This story is from the meeting that Jack Money and I showed up at, uninvited:
Crosstown Road Plan Unveiled Southern Route Selected For Rebuilt Interstate 40
By Jack Money, Steve Lackmeyer
Thursday, December 10, 1998
Edition: CITY, Section: NEWS, Page 01
The state Transportation Department told local leaders Wednesday they will rebuild Interstate 40 several blocks south of downtown Oklahoma City despite continued opposition to the plan.
But an environmental impact study the transportation department will conduct as part of its planning could leave the old, elevated Crosstown Expressway up and operating as an easy path for commuters in and out of downtown.
State Transportation Secretary Neal McCaleb made that promise to Oklahoma City Mayor Kirk Humphreys, two council members, two state highway commissioners and a dozen other people who met in an “executive briefing” about the transportation department’s plans.
McCaleb offered the suggestion after Humphreys said the southernmost route, referred to as “route D,” would make it difficult for people trying to get downtown from north and west Oklahoma City.
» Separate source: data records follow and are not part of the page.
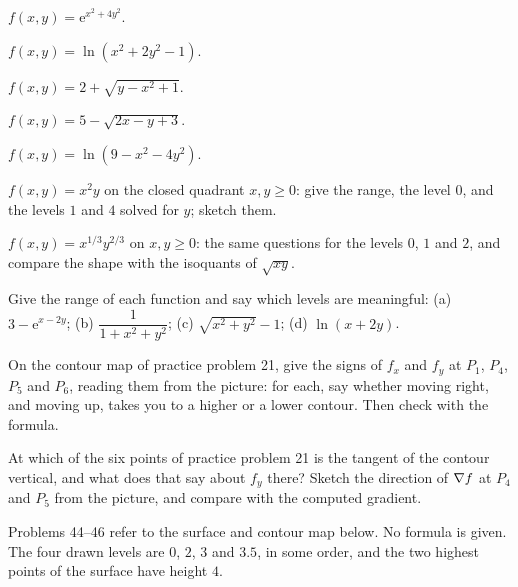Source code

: \begin{problems}[resume]
  \item $f(x,y)=\mathrm{e}^{x^{2}+4y^{2}}$.
  \item $f(x,y)=\ln(x^{2}+2y^{2}-1)$.
  \item $f(x,y)=2+\sqrt{y-x^{2}+1}$.
  \item $f(x,y)=5-\sqrt{2x-y+3}$.
  \item $f(x,y)=\ln(9-x^{2}-4y^{2})$.
  \item $f(x,y)=x^{2}y$ on the closed quadrant $x,y\ge0$: give the range,
        the level $0$, and the levels $1$ and $4$ solved for $y$; sketch
        them.
  \item $f(x,y)=x^{1/3}y^{2/3}$ on $x,y\ge0$: the same questions for the
        levels $0$, $1$ and $2$, and compare the shape with the isoquants
        of $\sqrt{xy}$.
  \item Give the range of each function and say which levels are
        meaningful: (a) $3-\mathrm{e}^{x-2y}$; (b) $\dfrac{1}{1+x^{2}+y^{2}}$;
        (c) $\sqrt{x^{2}+y^{2}}-1$; (d) $\ln(x+2y)$.
  \item On the contour map of practice problem 21, give the signs of $f_{x}$ and
        $f_{y}$ at $P_{1}$, $P_{4}$, $P_{5}$ and $P_{6}$, reading them from
        the picture: for each, say whether moving right, and moving up,
        takes you to a higher or a lower contour. Then check with the
        formula.
  \item At which of the six points of practice problem 21 is the tangent of the
        contour vertical, and what does that say about $f_{y}$ there?
        Sketch the direction of $\grad f$ at $P_{4}$ and $P_{5}$ from the
        picture, and compare with the computed gradient.
\end{problems}

Problems 44--46 refer to the surface and contour map below. No formula is
given. The four drawn levels are $0$, $2$, $3$ and $3.5$, in some order,
and the two highest points of the surface have height $4$.

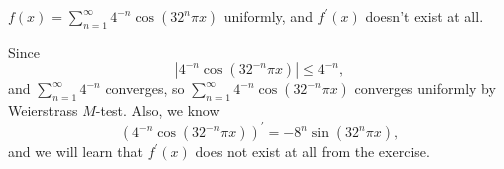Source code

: \begin{eg}
    \(f(x) = \sum_{n=1}^{\infty} 4^{-n} \cos \left( 32^n \pi x \right)  \)  uniformly, and \(f^{\prime} (x)\) doesn't exist at all. 
\end{eg}
\begin{explanation}
    Since 
    \[
        \left\vert 4^{-n} \cos \left( 32^{-n} \pi x \right)  \right\vert \le 4^{-n},
    \] and \(\sum_{n=1}^{\infty} 4^{-n} \) converges, so \(\sum_{n=1}^{\infty} 4^{-n} \cos \left( 32^{-n} \pi x \right)  \) converges uniformly by Weierstrass \(M\)-test. Also, we know 
    \[
        \left( 4^{-n} \cos \left( 32^{-n} \pi x \right)  \right)^{\prime} = -8^n \sin \left( 32^n \pi x \right),  
    \]  and we will learn that \(f^{\prime} (x)\) does not exist at all from the exercise. 
\end{explanation}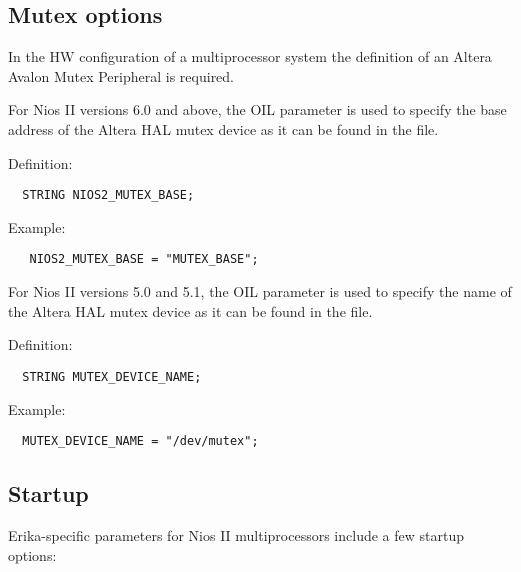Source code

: \subsection{Mutex options}

In the HW configuration of a multiprocessor system the definition of
an Altera Avalon Mutex Peripheral is required. 

For Nios II versions 6.0 and above, the OIL parameter
 is used to specify the base address of the
Altera HAL mutex device as it can be found in the 
file.

Definition:

\begin{lstlisting}
  STRING NIOS2_MUTEX_BASE;
\end{lstlisting}

Example:

\begin{lstlisting}
   NIOS2_MUTEX_BASE = "MUTEX_BASE";
\end{lstlisting}

For Nios II versions 5.0 and 5.1, the OIL parameter
 is used to specify the name of the Altera
HAL mutex device as it can be found in the  file.

Definition:

\begin{lstlisting}
  STRING MUTEX_DEVICE_NAME;
\end{lstlisting}

Example:

\begin{lstlisting}
  MUTEX_DEVICE_NAME = "/dev/mutex";
\end{lstlisting}

\subsection{Startup}
\label{sec:startup}

Erika-specific parameters for Nios II multiprocessors include a few
startup options:

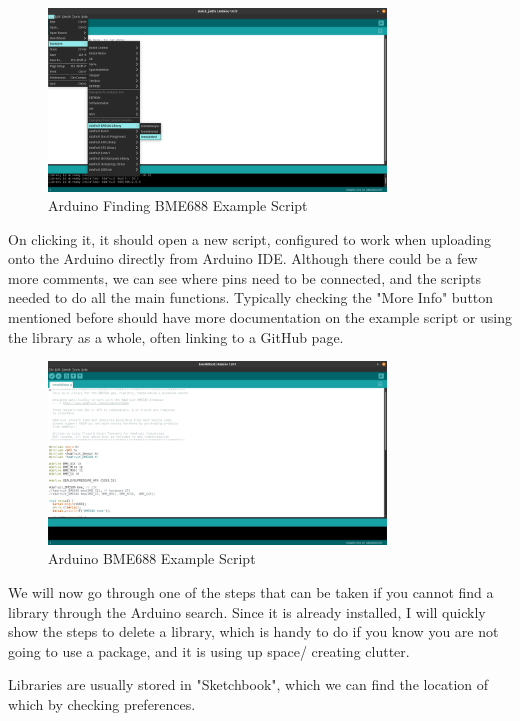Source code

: \documentclass[a4paper,11pt]{report}
\begin{document}
\begin{figure}[H]
\centering
\includegraphics[width=0.8\textwidth]{screenshots/arduinobme688examplescriptfind}
\caption{Arduino Finding BME688 Example Script}
\end{figure}

On clicking it, it should open a new script, configured to work when uploading onto the Arduino directly from Arduino IDE. Although there could be a few more comments, we can see where pins need to be connected, and the scripts needed to do all the main functions. Typically checking the "More Info" button mentioned before should have more documentation on the example script or using the library as a whole, often linking to a GitHub page.

\begin{figure}[H]
\centering
\includegraphics[width=0.8\textwidth]{screenshots/arduinobme688examplescript}
\caption{Arduino BME688 Example Script}
\end{figure}

We will now go through one of the steps that can be taken if you cannot find a library through the Arduino search. Since it is already installed, I will quickly show the steps to delete a library, which is handy to do if you know you are not going to use a package, and it is using up space/ creating clutter.

Libraries are usually stored in "Sketchbook", which we can find the location of which by checking preferences.
\end{document}
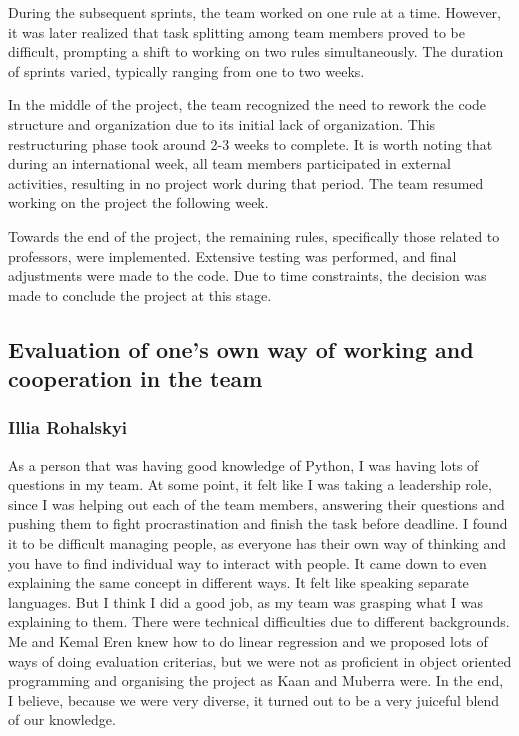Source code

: \vspace{\baselineskip}

During the subsequent sprints, the team worked on one rule at a time. However, it was later realized that task splitting among team members proved to be difficult, prompting a shift to working on two rules simultaneously. The duration of sprints varied, typically ranging from one to two weeks.


\vspace{\baselineskip}

In the middle of the project, the team recognized the need to rework the code structure and organization due to its initial lack of organization. This restructuring phase took around 2-3 weeks to complete. It is worth noting that during an international week, all team members participated in external activities, resulting in no project work during that period. The team resumed working on the project the following week.

\vspace{\baselineskip}


Towards the end of the project, the remaining rules, specifically those related to professors, were implemented. Extensive testing was performed, and final adjustments were made to the code. Due to time constraints, the decision was made to conclude the project at this stage.


\subsection{Evaluation of one's own way of working and cooperation in the team}

\subsubsection{Illia Rohalskyi}

As a person that was having good knowledge of Python, I was having lots of questions in my team. At some point, it felt like I was taking a leadership role, since I was helping out each of the team members, answering their questions and pushing them to fight procrastination and finish the task before deadline. I found it to be difficult managing people, as everyone has their own way of thinking and you have to find individual way to interact with people. It came down to even explaining the same concept in different ways. It felt like speaking separate languages. But I think I did a good job, as my team was grasping what I was explaining to them. There were technical difficulties due to different backgrounds. Me and Kemal Eren knew how to do linear regression and we proposed lots of ways of doing evaluation criterias, but we were not as proficient in object oriented programming and organising the project as Kaan and Muberra were. In the end, I believe, because we were very diverse, it turned out to be a very juiceful blend of our knowledge. 


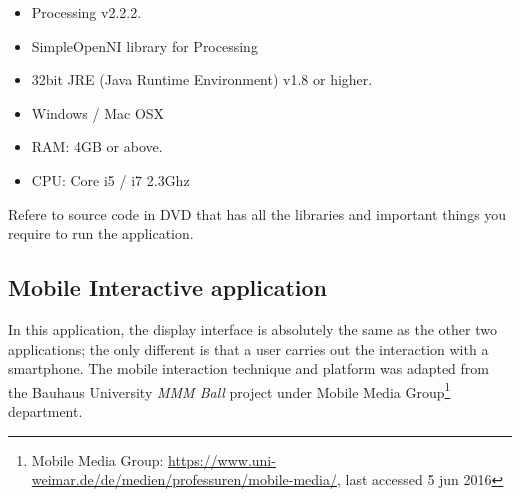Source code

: \begin{itemize}
\item Processing v2.2.2.
\item SimpleOpenNI library for Processing \cite{simpleopenni}
\item 32bit JRE (Java Runtime Environment) v1.8 or higher.
\item Windows / Mac OSX
\item RAM: 4GB or above.
\item CPU: Core i5 / i7 2.3Ghz
\end{itemize}

Refere to source code in DVD that has all the libraries and important things you require to run the application.

\fi

\subsection{Mobile Interactive application}
In this application, the display interface is absolutely the same as the other two applications; the only different is that a user carries out the interaction with a smartphone. The mobile interaction technique and platform was adapted from the Bauhaus University \emph{MMM Ball}\cite{MMMball, MMMball2} project under Mobile Media Group\footnote{Mobile Media Group: \url{https://www.uni-weimar.de/de/medien/professuren/mobile-media/}, last accessed 5 jun 2016} department.

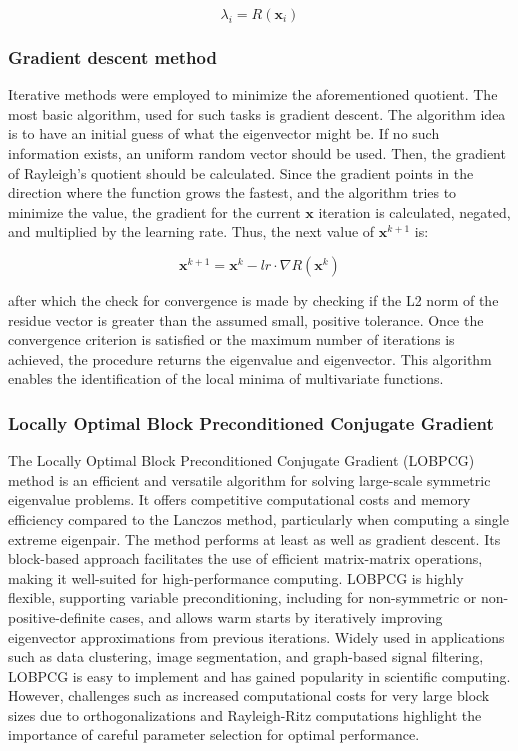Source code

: \begin{equation}
	\lambda_i = R(\textbf{x}_i)
\end{equation}

\noindent

\subsubsection{Gradient descent method}
Iterative methods were employed to minimize the aforementioned quotient. The most basic algorithm, used for such tasks is gradient descent.\cite{gradient_descent} The algorithm idea is to have an initial guess of what the eigenvector might be. If no such information exists, an uniform random vector should be used. Then, the gradient of Rayleigh's quotient should be calculated. Since the gradient points in the direction where the function grows the fastest, and the algorithm tries to minimize the value, the gradient for the current $\textbf{x}$ iteration is calculated, negated, and multiplied by the learning rate. Thus, the next value of $\textbf{x}^{k+1}$ is:

\begin{equation}
	\textbf{x}^{k+1} = \textbf{x}^{k} - lr \cdot \nabla R(\textbf{x}^{k})
\end{equation}

\noindent after which the check for convergence is made by checking if the L2 norm of the residue vector is greater than the assumed small, positive tolerance. Once the convergence criterion is satisfied or the maximum number of iterations is achieved, the procedure returns the eigenvalue and eigenvector. This algorithm enables the identification of the local minima of multivariate functions.

\subsubsection{Locally Optimal Block Preconditioned Conjugate Gradient}

The Locally Optimal Block Preconditioned Conjugate Gradient (LOBPCG) method is an efficient and versatile algorithm for solving large-scale symmetric eigenvalue problems. It offers competitive computational costs and memory efficiency compared to the Lanczos method, particularly when computing a single extreme eigenpair. The method performs at least as well as gradient descent.\cite{knyazew2001} Its block-based approach facilitates the use of efficient matrix-matrix operations, making it well-suited for high-performance computing. LOBPCG is highly flexible, supporting variable preconditioning, including for non-symmetric or non-positive-definite cases, and allows warm starts by iteratively improving eigenvector approximations from previous iterations. Widely used in applications such as data clustering, image segmentation, and graph-based signal filtering, LOBPCG is easy to implement and has gained popularity in scientific computing. However, challenges such as increased computational costs for very large block sizes due to orthogonalizations and Rayleigh-Ritz computations highlight the importance of careful parameter selection for optimal performance.\cite{knyazew2017}

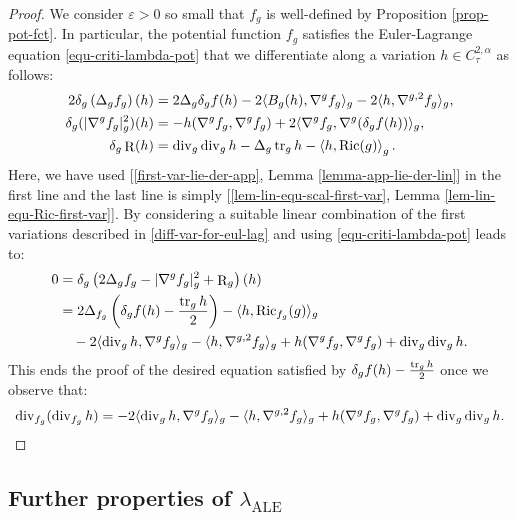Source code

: \documentclass[a4paper,11pt,reqno]{amsart}
\def\Ric{\mathop{\rm Ric}\nolimits}
\def\tr{\mathop{\rm tr}\nolimits}
\def\div{\mathop{\rm div}\nolimits}
\def\Ric{\mathop{\rm Ric}\nolimits}
\def\tr{\mathop{\rm tr}\nolimits}
\def\div{\mathop{\rm div}\nolimits}
\def\R{\mathop{\rm R}\nolimits}
\numberwithin{equation}{section}
\begin{document}
		\begin{proof}
		We consider $\varepsilon>0$ so small that $f_g$ is well-defined by Proposition \ref{prop-pot-fct}. In particular, the potential function $f_g$ satisfies the Euler-Lagrange equation \eqref{equ-criti-lambda-pot} that we differentiate along a variation $h\in C^{2,\alpha}_{\tau}$ as follows:
		\begin{equation}
		\begin{split}\label{diff-var-for-eul-lag}
2\delta_g\left(\Delta_gf_g\right)(h)&=2\Delta_g\delta_gf(h)-2\langle B_g(h),\nabla^gf_g\rangle_g-2\langle h,\nabla^{g,2}f_g\rangle_g,\\
\delta_g(|\nabla^gf_g|^2_g)(h)&=-h(\nabla^gf_g,\nabla^gf_g)+2\langle\nabla^gf_g,\nabla^g(\delta_gf(h))\rangle_g,\\
\delta_g\R(h)&=\div_{g}\div_{g}h-\Delta_{g}\tr_gh-\left<h,\Ric(g)\right>_g.
\end{split}
\end{equation}
Here, we have used [\eqref{first-var-lie-der-app}, Lemma \ref{lemma-app-lie-der-lin}] in the first line and the last line is simply [\eqref{lem-lin-equ-scal-first-var}, Lemma \ref{lem-lin-equ-Ric-first-var}]. By considering a suitable linear combination of the first variations described in \eqref{diff-var-for-eul-lag} and using \eqref{equ-criti-lambda-pot} leads to:
\begin{equation*}
\begin{split}
0&=\delta_g\left(2\Delta_gf_g-|\nabla^gf_g|^2_g+\R_g\right)(h)\\
&=2\Delta_{f_g}\left(\delta_gf(h)-\frac{\tr_gh}{2}\right)-\langle h,\Ric_{f_g}(g)\rangle_g\\
&\quad-2\langle \div_gh,\nabla^gf_g\rangle_g-\langle h,\nabla^{g,2}f_g\rangle_g+h(\nabla^gf_g,\nabla^gf_g)+\div_g\div_gh.
\end{split}
\end{equation*}
This ends the proof of the desired equation satisfied by $\delta_gf(h)-\frac{\tr_gh}{2}$ once we observe that:
\begin{equation*}
\div_{f_g}(\div_{f_g}h)=-2\langle \div_gh,\nabla^gf_g\rangle_g-\langle h,\nabla^{g,2}f_g\rangle_g+h(\nabla^gf_g,\nabla^gf_g)+\div_g\div_gh.
\end{equation*}

		\end{proof}
		\subsection{Further properties of $\lambda_{\operatorname{ALE}}$}~~\\
		
\end{document}
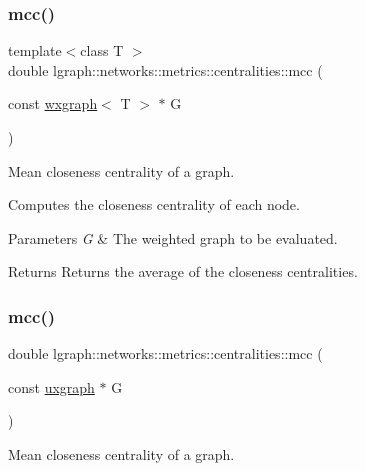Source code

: \subsubsection{\texorpdfstring{mcc()}{mcc()}\hspace{0.1cm}{\footnotesize\ttfamily [1/4]}}
{\footnotesize\ttfamily template$<$class T $>$ \\
double lgraph\+::networks\+::metrics\+::centralities\+::mcc (\begin{DoxyParamCaption}\item[{const \hyperlink{classlgraph_1_1wxgraph}{wxgraph}$<$ T $>$ $\ast$}]{G }\end{DoxyParamCaption})}



Mean closeness centrality of a graph. 

Computes the closeness centrality of each node.


\begin{DoxyParams}{Parameters}
{\em G} & The weighted graph to be evaluated. \\
\hline
\end{DoxyParams}
\begin{DoxyReturn}{Returns}
Returns the average of the closeness centralities. 
\end{DoxyReturn}
\mbox{\label{namespacelgraph_1_1networks_1_1metrics_1_1centralities_a3321a941646c6958c695198b1efcbe13}} 
\subsubsection{\texorpdfstring{mcc()}{mcc()}\hspace{0.1cm}{\footnotesize\ttfamily [2/4]}}
{\footnotesize\ttfamily double lgraph\+::networks\+::metrics\+::centralities\+::mcc (\begin{DoxyParamCaption}\item[{const \hyperlink{classlgraph_1_1uxgraph}{uxgraph} $\ast$}]{G }\end{DoxyParamCaption})}



Mean closeness centrality of a graph. 

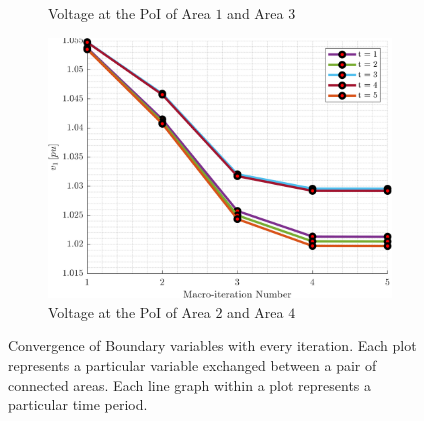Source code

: \documentclass[../../outputs/main.tex]{subfiles}
\begin{document}
\begin{figure}[h!]
\begin{subfigure}[b]{0.3\textwidth}
        \caption{\scriptsize Voltage at the PoI of Area $1$ and Area $3$}
        \label{fig:voltage_1_3}
    \end{subfigure}
    \hfill
    \begin{subfigure}[b]{0.3\textwidth}
        \centering
        \includegraphics[width=\textwidth]{../figures/T5-pv20-batt30-genCost/dopf/convergenceCurves/BoundaryVoltage_vs_t_vs_macroItr_T_5_Areas_2_4_genCost_pv_20_batt_30_crop.png}
        \caption{\scriptsize Voltage at the PoI of Area $2$ and Area $4$}
        \label{fig:voltage_2_4}
    \end{subfigure}

    \caption{Convergence of Boundary variables with every iteration. Each plot represents a particular variable exchanged between a pair of connected areas. Each line graph within a plot represents a particular time period.}
    \label{fig:boundary_variables_all}
\end{figure}
\end{document}
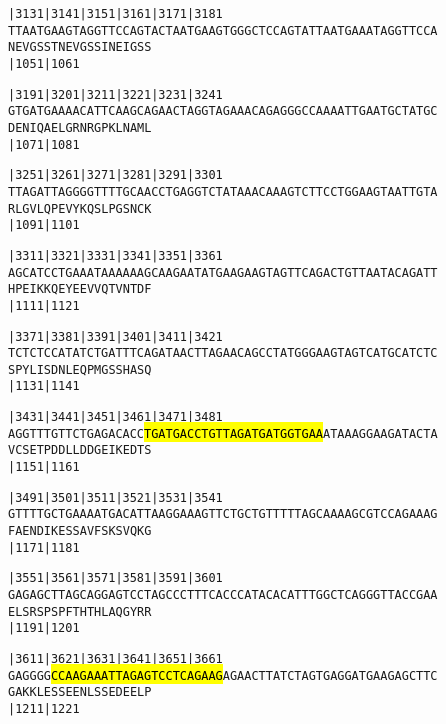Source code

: \documentclass{article}
\begin{document}
\newpage
\begin{alltt}
|3131     |3141     |3151     |3161     |3171     |3181     
TTAATGAAGTAGGTTCCAGTACTAATGAAGTGGGCTCCAGTATTAATGAAATAGGTTCCA
  N  E  V  G  S  S  T  N  E  V  G  S  S  I  N  E  I  G  S  S
                    |1051                         |1061     

|3191     |3201     |3211     |3221     |3231     |3241     
GTGATGAAAACATTCAAGCAGAACTAGGTAGAAACAGAGGGCCAAAATTGAATGCTATGC
  D  E  N  I  Q  A  E  L  G  R  N  R  G  P  K  L  N  A  M  L
                    |1071                         |1081     

|3251     |3261     |3271     |3281     |3291     |3301     
TTAGATTAGGGGTTTTGCAACCTGAGGTCTATAAACAAAGTCTTCCTGGAAGTAATTGTA
  R  L  G  V  L  Q  P  E  V  Y  K  Q  S  L  P  G  S  N  C  K
                    |1091                         |1101     

|3311     |3321     |3331     |3341     |3351     |3361     
AGCATCCTGAAATAAAAAAGCAAGAATATGAAGAAGTAGTTCAGACTGTTAATACAGATT
  H  P  E  I  K  K  Q  E  Y  E  E  V  V  Q  T  V  N  T  D  F
                    |1111                         |1121     

|3371     |3381     |3391     |3401     |3411     |3421     
TCTCTCCATATCTGATTTCAGATAACTTAGAACAGCCTATGGGAAGTAGTCATGCATCTC
  S  P  Y  L  I  S  D  N  L  E  Q  P  M  G  S  S  H  A  S  Q
                    |1131                         |1141     

|3431     |3441     |3451     |3461     |3471     |3481     
AGGTTTGTTCTGAGACACC\hl{TGATGACCTGTTAGATGATGGTGAA}ATAAAGGAAGATACTA
  V  C  S  E  T  P  D  D  L  L  D  D  G  E  I  K  E  D  T  S
                    |1151                         |1161     

|3491     |3501     |3511     |3521     |3531     |3541     
GTTTTGCTGAAAATGACATTAAGGAAAGTTCTGCTGTTTTTAGCAAAAGCGTCCAGAAAG
  F  A  E  N  D  I  K  E  S  S  A  V  F  S  K  S  V  Q  K  G
                    |1171                         |1181     

|3551     |3561     |3571     |3581     |3591     |3601     
GAGAGCTTAGCAGGAGTCCTAGCCCTTTCACCCATACACATTTGGCTCAGGGTTACCGAA
  E  L  S  R  S  P  S  P  F  T  H  T  H  L  A  Q  G  Y  R  R
                    |1191                         |1201     

|3611     |3621     |3631     |3641     |3651     |3661     
GAGGGG\hl{CCAAGAAATTAGAGTCCTCAGAAG}AGAACTTATCTAGTGAGGATGAAGAGCTTC
  G  A  K  K  L  E  S  S  E  E  N  L  S  S  E  D  E  E  L  P
                    |1211                         |1221     

\end{alltt}
\end{document}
Route D would take the interstate as far as five or six blocks south of its current alignment between Agnew Avenue and its interchange with Interstate 235.
“My point is this,” Humphreys said. “The interstate now makes it easy for people coming from the west and north to get downtown in a hurry when they need to.
“But when you move the interstate south by the river, that easy access goes away because then people will have to travel down blocks and blocks of city streets to get where they are going.”
McCaleb said the elevated highway could be an alternative to a ground-level, tree-lined boulevard proposed for construction along the Crosstown’s current pathway. The boulevard would be connected to the interstate at each of its ends.
Humphreys agreed the boulevard would be more aesthetically pleasing, but would take too long to drive.
McCaleb, however, when asked who would maintain the existing highway, said, “I don’t want to address that question at this point. But someone is going to have to.”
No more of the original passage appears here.